From the first line to the last, reproduce the records exactly.

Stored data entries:
******
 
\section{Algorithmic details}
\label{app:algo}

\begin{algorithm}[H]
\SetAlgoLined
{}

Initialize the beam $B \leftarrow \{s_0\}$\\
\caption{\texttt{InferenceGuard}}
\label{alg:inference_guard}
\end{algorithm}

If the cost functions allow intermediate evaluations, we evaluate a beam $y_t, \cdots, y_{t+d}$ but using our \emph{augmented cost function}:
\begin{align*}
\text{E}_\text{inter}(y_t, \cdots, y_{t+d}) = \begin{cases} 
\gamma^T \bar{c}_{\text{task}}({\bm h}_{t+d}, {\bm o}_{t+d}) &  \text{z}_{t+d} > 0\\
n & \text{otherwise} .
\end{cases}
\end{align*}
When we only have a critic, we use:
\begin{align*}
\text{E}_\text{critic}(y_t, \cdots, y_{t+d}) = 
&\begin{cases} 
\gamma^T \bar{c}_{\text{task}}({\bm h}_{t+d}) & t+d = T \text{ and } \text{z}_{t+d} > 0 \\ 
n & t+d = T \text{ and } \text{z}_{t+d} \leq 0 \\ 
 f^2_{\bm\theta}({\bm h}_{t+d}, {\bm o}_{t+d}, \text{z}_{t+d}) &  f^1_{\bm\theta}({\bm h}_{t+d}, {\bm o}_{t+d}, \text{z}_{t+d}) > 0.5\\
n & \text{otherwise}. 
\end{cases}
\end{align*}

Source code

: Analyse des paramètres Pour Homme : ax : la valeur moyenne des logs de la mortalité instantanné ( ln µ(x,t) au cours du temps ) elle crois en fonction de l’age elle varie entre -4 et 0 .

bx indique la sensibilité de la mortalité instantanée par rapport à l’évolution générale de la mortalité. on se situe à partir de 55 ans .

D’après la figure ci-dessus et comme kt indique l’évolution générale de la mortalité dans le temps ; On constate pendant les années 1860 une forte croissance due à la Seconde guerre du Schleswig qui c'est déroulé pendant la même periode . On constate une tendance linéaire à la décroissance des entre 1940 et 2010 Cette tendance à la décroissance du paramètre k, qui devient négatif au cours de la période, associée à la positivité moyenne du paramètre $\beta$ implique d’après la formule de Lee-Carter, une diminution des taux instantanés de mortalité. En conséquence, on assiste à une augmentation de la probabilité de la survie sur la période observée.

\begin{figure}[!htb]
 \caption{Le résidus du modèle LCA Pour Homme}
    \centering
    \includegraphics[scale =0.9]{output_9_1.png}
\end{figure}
******
### Written solution
\section{Algorithmic details}
\label{app:algo}

\begin{algorithm}[H]
\SetAlgoLined
{}

Initialize the beam $B \leftarrow \{s_0\}$\\
\caption{\texttt{InferenceGuard}}
\label{alg:inference_guard}
\end{algorithm}

If the cost functions allow intermediate evaluations, we evaluate a beam $y_t, \cdots, y_{t+d}$ but using our \emph{augmented cost function}:
\begin{align*}
\text{E}_\text{inter}(y_t, \cdots, y_{t+d}) = \begin{cases} 
\gamma^T \bar{c}_{\text{task}}({\bm h}_{t+d}, {\bm o}_{t+d}) &  \text{z}_{t+d} > 0\\
n & \text{otherwise} .
\end{cases}
\end{align*}
When we only have a critic, we use:
\begin{align*}
\text{E}_\text{critic}(y_t, \cdots, y_{t+d}) = 
&\begin{cases} 
\gamma^T \bar{c}_{\text{task}}({\bm h}_{t+d}) & t+d = T \text{ and } \text{z}_{t+d} > 0 \\ 
n & t+d = T \text{ and } \text{z}_{t+d} \leq 0 \\ 
 f^2_{\bm\theta}({\bm h}_{t+d}, {\bm o}_{t+d}, \text{z}_{t+d}) &  f^1_{\bm\theta}({\bm h}_{t+d}, {\bm o}_{t+d}, \text{z}_{t+d}) > 0.5\\
n & \text{otherwise}. 
\end{cases}
\end{align*}

Source code

: Analyse des paramètres Pour Homme : ax : la valeur moyenne des logs de la mortalité instantanné ( ln µ(x,t) au cours du temps ) elle crois en fonction de l’age elle varie entre -4 et 0 .

bx indique la sensibilité de la mortalité instantanée par rapport à l’évolution générale de la mortalité. on se situe à partir de 55 ans .

D’après la figure ci-dessus et comme kt indique l’évolution générale de la mortalité dans le temps ; On constate pendant les années 1860 une forte croissance due à la Seconde guerre du Schleswig qui c'est déroulé pendant la même periode . On constate une tendance linéaire à la décroissance des entre 1940 et 2010 Cette tendance à la décroissance du paramètre k, qui devient négatif au cours de la période, associée à la positivité moyenne du paramètre $\beta$ implique d’après la formule de Lee-Carter, une diminution des taux instantanés de mortalité. En conséquence, on assiste à une augmentation de la probabilité de la survie sur la période observée.

\begin{figure}[!htb]
 \caption{Le résidus du modèle LCA Pour Homme}
    \centering
    \includegraphics[scale =0.9]{output_9_1.png}
\end{figure}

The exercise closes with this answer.